Document:

EX-10.21

 Exhibit 10.21 

STANCORP FINANCIAL GROUP, INC. 

LONG-TERM INCENTIVE AWARD AGREEMENT 

FOR MANAGEMENT COMMITTEE EXECUTIVES AND KEY EMPLOYEES 

(            Performance Period) 

Effective as of             , the Organization and
Compensation Committee (the “Committee”) of the Board of Directors (the “Board”) of StanCorp Financial Group, Inc., an Oregon corporation (the “Company”), has approved, and the Company hereby grants, a performance-based
cash award to             (the “Employee”) on the terms and conditions of this Long-Term Incentive Award Agreement (this “Agreement”). By accepting this award, the
Employee agrees to all of the terms and conditions of this Agreement. The Company and the Employee agree as follows: 
 1.
Award. Subject to the terms and conditions of this Agreement, the Company shall pay to the Employee the dollar amount (“LTIP Payout”) determined under this Agreement based on (a) the Company’s performance during the
three-year period from             to             (the “Performance Period”) as described in Section 2, and
(b) Employee’s continued employment through the Performance Period as described in Section 3. Recipient’s “Target Amount” for purposes of this Agreement is
$            . 
 2. Performance Conditions. 

2.1 Subject to Section 3 and Section 4, the LTIP Payout to be paid to the Employee shall be determined by
multiplying the Target Amount by the Payout Factor determined under the following formula: 
 Payout Factor = BVG Multiple * NIAT PF + ROE
PF 
 2 

where the BVG Multiple is determined as defined below, and the “NIAT PF” and the “ROE PF” are determined under the
following table based on the Company’s Cumulative NIAT and Average ROE, respectively (each as defined below), for the Performance Period. 
  

									
	  	 	Cumulative NIAT	  	NIAT PF	 	Average ROE	  	ROE PF
	 	 	(dollars in millions)	  	 	 	 	  	 
		 		  	0%	 		  	0%
	 Minimum
	 		  	25%	 		  	25%
	 Target
	 		  	100%	 		  	100%
	 Maximum
	 	 	  	200%	 	 	  	200%

 If the Cumulative NIAT for the Performance Period is between Minimum and Target or between
Target and Maximum, the NIAT PF shall be determined by interpolation (rounded to the nearest tenth of a percentage point). Likewise, if the Average ROE for the Performance Period is between Minimum and Target or between Target and Maximum, the ROE
PF shall be determined by interpolation (rounded to the nearest tenth of a percentage point). 
 Notwithstanding the
foregoing, in no event shall the Payout Factor be greater than 200%. Notwithstanding the foregoing, if the Cumulative NIAT is $        million or greater, in no event shall the Payout Factor be less than the
greater of 25% or 25% multiplied by the BVG Multiple.

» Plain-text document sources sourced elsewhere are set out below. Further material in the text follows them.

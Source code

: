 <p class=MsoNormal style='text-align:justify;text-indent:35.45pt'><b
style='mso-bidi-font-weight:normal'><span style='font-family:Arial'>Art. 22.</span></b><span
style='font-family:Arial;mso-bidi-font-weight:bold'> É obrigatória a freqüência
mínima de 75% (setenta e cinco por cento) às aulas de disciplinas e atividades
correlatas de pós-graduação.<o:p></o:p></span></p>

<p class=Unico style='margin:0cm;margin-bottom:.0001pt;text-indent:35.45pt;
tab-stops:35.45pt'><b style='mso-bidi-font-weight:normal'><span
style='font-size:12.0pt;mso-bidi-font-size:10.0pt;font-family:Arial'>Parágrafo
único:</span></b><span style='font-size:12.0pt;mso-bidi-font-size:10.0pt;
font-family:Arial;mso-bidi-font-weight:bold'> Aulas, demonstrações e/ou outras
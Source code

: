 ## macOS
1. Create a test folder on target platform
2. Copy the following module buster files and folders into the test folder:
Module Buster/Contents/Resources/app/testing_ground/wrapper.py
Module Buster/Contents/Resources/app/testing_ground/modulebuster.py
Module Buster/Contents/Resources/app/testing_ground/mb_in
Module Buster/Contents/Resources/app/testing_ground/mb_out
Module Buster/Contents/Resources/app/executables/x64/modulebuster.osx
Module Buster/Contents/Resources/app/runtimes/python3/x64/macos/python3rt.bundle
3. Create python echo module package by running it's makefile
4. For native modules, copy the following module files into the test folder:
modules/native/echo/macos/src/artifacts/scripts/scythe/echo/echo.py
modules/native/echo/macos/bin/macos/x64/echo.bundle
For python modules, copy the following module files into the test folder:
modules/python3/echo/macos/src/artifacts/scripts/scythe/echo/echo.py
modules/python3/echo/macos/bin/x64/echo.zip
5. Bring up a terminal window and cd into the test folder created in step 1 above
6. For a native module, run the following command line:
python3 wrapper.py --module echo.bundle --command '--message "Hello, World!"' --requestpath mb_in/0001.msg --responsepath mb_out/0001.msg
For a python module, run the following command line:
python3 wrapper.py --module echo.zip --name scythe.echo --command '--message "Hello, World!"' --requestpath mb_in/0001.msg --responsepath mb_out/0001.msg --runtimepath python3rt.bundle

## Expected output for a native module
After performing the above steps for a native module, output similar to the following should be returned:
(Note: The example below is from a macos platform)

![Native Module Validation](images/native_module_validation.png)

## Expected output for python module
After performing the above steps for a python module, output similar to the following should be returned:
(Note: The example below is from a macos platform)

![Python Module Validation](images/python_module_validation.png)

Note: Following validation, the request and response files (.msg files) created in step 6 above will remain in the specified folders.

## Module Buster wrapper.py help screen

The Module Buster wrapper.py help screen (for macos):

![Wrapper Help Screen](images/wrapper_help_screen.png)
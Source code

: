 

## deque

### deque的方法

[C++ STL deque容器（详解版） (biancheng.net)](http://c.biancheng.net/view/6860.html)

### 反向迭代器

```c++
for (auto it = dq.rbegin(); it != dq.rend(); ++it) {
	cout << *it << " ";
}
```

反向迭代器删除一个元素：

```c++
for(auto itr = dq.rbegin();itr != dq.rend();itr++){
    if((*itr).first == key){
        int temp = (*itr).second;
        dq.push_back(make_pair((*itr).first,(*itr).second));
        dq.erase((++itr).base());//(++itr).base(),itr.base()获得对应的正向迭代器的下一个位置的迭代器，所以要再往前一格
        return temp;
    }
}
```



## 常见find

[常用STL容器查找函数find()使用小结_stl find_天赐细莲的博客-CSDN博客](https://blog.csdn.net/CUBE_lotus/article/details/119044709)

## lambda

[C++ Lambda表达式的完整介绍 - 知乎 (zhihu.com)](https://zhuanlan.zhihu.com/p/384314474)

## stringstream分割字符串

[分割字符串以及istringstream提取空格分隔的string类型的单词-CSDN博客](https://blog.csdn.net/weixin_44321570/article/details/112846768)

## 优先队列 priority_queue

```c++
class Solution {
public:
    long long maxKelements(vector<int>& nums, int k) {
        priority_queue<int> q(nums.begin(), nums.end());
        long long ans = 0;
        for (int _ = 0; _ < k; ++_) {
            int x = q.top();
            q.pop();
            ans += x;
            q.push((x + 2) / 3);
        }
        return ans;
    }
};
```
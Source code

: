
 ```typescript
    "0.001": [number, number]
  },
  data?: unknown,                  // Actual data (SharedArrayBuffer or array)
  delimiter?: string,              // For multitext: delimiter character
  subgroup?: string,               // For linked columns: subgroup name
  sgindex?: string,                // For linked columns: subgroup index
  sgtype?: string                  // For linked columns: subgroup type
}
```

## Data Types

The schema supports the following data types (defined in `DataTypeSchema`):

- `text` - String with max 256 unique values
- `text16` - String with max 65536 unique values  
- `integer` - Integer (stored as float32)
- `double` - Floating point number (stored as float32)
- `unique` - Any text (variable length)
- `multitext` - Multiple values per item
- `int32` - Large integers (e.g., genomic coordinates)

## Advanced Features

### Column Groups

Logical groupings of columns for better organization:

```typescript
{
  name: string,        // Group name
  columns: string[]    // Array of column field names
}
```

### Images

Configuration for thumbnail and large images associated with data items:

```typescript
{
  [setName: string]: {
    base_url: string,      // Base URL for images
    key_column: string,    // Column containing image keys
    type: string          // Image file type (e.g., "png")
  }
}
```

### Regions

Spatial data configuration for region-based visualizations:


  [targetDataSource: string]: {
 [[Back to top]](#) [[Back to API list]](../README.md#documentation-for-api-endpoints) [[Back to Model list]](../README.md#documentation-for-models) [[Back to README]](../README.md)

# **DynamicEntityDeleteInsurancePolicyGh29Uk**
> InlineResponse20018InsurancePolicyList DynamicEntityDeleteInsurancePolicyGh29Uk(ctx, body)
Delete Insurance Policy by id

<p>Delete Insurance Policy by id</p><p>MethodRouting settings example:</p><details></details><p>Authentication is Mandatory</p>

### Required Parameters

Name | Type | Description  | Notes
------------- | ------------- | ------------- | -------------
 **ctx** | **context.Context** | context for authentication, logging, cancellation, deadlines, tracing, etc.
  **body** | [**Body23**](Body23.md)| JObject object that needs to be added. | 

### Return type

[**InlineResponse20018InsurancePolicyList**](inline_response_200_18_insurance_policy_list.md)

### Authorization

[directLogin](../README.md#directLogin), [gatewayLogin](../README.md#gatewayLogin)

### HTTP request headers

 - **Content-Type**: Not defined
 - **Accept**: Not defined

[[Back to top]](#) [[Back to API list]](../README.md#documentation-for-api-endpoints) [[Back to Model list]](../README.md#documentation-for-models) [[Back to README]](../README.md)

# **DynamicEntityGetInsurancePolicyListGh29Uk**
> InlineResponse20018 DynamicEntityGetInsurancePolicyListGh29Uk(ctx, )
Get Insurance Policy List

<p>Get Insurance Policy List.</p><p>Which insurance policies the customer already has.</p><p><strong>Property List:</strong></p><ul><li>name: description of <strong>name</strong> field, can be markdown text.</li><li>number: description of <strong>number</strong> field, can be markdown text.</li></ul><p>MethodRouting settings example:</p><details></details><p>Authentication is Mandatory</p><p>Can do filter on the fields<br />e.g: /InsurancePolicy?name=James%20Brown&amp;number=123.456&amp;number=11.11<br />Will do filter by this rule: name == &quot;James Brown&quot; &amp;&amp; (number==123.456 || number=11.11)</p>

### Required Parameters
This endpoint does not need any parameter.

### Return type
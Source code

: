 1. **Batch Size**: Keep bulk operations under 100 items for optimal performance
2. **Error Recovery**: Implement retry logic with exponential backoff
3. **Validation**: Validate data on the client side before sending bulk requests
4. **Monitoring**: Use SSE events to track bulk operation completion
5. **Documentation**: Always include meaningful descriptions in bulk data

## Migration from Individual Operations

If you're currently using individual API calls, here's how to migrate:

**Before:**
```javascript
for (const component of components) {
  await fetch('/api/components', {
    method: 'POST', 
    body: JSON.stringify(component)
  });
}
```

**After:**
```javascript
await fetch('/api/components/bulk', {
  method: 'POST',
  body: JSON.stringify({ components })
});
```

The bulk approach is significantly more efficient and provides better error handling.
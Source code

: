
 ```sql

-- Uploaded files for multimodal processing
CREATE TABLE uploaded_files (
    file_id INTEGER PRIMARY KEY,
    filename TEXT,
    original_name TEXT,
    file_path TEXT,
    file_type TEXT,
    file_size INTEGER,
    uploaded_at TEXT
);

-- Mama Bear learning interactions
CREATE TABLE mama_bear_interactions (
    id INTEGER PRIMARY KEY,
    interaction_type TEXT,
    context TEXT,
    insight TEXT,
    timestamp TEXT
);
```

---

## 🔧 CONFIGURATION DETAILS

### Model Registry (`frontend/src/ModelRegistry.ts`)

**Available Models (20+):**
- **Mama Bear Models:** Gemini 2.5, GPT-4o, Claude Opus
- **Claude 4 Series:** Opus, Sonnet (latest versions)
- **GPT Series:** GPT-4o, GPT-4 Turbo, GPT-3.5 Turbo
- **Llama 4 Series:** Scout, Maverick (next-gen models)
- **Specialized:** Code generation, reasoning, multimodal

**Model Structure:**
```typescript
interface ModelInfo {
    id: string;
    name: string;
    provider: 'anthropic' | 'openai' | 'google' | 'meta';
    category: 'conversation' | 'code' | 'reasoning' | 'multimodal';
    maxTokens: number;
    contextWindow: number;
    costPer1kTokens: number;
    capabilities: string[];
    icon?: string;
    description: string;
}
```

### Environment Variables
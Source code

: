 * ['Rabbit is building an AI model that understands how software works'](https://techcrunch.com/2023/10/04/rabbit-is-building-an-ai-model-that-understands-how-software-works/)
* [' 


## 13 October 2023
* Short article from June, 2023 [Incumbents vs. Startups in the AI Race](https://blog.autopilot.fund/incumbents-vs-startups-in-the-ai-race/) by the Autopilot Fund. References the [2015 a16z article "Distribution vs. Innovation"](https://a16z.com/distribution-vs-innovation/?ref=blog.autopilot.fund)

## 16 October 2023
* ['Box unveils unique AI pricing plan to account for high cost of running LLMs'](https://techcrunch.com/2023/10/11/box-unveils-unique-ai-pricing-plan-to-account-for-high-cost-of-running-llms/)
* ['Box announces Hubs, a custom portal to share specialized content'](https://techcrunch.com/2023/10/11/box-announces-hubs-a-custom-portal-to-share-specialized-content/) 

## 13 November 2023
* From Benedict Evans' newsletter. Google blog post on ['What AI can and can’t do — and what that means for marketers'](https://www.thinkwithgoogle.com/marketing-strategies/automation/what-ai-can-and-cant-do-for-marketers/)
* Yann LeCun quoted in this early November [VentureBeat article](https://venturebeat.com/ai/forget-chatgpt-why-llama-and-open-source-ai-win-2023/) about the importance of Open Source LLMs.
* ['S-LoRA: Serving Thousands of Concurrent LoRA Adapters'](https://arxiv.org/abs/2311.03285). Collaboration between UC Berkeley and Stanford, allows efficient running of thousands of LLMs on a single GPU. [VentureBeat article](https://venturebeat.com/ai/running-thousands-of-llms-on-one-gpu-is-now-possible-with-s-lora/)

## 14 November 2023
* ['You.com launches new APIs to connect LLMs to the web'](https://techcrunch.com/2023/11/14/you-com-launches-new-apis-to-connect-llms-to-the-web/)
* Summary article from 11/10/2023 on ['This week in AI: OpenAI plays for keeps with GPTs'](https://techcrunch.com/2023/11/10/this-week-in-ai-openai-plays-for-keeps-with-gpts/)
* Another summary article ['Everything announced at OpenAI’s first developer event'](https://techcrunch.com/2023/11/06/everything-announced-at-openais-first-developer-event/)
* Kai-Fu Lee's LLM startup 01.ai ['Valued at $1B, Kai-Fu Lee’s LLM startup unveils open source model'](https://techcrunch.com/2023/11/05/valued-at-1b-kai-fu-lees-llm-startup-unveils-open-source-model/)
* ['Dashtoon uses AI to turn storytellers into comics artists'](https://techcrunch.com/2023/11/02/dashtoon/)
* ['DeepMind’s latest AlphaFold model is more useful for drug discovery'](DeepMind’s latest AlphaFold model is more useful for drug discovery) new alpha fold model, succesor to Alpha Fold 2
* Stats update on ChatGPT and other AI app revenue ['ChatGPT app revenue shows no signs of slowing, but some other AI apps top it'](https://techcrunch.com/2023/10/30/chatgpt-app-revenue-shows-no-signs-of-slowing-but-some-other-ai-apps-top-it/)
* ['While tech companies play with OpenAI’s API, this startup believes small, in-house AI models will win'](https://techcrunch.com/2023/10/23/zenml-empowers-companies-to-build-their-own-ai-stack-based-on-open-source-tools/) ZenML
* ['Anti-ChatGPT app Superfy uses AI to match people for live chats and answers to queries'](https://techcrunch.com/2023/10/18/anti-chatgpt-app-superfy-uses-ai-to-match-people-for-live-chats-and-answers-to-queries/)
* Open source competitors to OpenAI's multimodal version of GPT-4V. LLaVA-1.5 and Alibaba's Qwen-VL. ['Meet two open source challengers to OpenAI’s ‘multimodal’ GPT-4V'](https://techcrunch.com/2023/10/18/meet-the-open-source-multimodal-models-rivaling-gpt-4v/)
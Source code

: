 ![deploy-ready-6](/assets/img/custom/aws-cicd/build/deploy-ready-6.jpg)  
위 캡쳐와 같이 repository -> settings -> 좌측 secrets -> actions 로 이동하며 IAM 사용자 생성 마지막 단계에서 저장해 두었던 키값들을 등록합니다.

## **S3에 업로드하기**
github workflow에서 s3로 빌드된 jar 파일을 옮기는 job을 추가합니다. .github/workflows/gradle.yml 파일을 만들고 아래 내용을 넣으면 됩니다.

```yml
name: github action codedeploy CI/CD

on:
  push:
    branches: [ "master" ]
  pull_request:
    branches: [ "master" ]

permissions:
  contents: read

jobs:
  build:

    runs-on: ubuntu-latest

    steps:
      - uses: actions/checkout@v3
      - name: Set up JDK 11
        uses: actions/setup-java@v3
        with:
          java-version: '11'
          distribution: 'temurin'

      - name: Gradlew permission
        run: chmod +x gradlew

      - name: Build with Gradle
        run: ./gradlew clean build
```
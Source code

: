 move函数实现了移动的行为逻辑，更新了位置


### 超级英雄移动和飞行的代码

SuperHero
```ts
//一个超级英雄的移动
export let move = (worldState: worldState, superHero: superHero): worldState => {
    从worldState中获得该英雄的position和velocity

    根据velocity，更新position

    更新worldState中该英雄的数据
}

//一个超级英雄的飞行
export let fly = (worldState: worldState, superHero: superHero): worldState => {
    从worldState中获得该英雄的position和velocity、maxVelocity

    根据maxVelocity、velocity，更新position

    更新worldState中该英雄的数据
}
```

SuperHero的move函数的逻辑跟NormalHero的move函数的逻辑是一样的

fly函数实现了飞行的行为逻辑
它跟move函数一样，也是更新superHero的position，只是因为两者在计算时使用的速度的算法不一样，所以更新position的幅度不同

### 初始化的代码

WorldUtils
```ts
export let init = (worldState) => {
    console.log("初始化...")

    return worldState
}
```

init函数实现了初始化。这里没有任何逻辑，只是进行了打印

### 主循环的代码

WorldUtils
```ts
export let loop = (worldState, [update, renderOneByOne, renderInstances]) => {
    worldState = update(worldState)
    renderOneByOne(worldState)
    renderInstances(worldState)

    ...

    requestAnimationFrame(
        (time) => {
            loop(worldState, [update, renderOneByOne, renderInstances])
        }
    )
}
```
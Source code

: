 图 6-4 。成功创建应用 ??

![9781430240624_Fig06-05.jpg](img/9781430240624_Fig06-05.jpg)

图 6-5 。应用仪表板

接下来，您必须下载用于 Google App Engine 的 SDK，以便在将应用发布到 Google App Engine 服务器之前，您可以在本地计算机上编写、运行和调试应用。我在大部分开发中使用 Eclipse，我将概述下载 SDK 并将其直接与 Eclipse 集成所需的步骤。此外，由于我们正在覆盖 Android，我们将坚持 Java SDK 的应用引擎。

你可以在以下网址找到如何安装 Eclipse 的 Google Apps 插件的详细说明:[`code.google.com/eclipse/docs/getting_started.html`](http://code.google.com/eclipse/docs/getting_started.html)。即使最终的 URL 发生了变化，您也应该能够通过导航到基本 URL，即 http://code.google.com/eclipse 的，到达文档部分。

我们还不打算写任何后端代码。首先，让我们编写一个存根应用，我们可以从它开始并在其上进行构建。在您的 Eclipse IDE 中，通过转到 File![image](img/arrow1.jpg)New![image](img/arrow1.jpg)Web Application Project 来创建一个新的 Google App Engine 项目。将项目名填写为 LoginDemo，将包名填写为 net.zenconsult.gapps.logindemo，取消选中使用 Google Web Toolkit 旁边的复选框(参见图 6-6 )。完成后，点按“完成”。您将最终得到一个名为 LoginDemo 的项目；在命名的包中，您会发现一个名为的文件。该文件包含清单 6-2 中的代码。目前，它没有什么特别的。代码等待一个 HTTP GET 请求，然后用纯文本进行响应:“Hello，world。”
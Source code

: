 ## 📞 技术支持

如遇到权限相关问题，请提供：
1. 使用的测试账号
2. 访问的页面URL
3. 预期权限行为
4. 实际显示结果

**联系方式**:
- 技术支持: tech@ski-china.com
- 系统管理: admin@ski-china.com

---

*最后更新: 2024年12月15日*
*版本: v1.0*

If the Cumulative NIAT is less than $        million no payments will be made. 

2.2 Cumulative NIAT. The “Cumulative NIAT” for the Performance Period shall be the sum of the Adjusted NIATs
determined for each of the three years of the Performance Period. “Adjusted NIAT” for any year shall mean the Company’s consolidated net income for the year, as adjusted to exclude after-tax net capital gains (losses), after-tax
severance, lease termination, transition and other restructuring costs, after-tax transaction 

 
costs of the acquisition of the Company by Meiji Yasuda Life Insurance Company (the “Merger”), after-tax expenses incurred as a result of the acceleration and cash-out of stock
incentive awards in the Merger, and such other amounts as shall be approved by the Committee. In addition, the calculation of Adjusted NIAT for any year shall be on an “HGAAP Basis”, which shall mean that consolidated net income and total
shareholders’ equity shall be further adjusted to use the values of the Company’s assets, liabilities, and equity as of immediately prior to the effective time of the Merger, thereby eliminating the impacts of the revaluation of the
Company’s assets, liabilities, and equity required under generally accepted accounting principles as of the effective time of the Merger. 

2.3 Average ROE. The “Average ROE” for the Performance Period shall be calculated by averaging the Adjusted
ROEs determined for each of the three years of the Performance Period. “Adjusted ROE” for any year shall be calculated by dividing the Adjusted NIAT (as defined in Section 2.2) for the year by the Average Equity for the year.
“Average Equity” for any year shall mean the average of the Adjusted Equity (as defined below) as of the last day of the year and Adjusted Equity as of the last day of the prior year. “Adjusted Equity” as of any date shall mean
the Company’s total shareholders’ equity as of that date, as adjusted to (a) be calculated on the HGAAP Basis, (b) exclude the Company’s adjusted accumulated other comprehensive income (loss), (c) exclude any capital
contributions received after the effective time of the Merger, and (d) assume that no dividends were paid in 2016 and that dividends paid in 2017 and 2018 were equal to one-half of the Company’s prior year consolidated net income. 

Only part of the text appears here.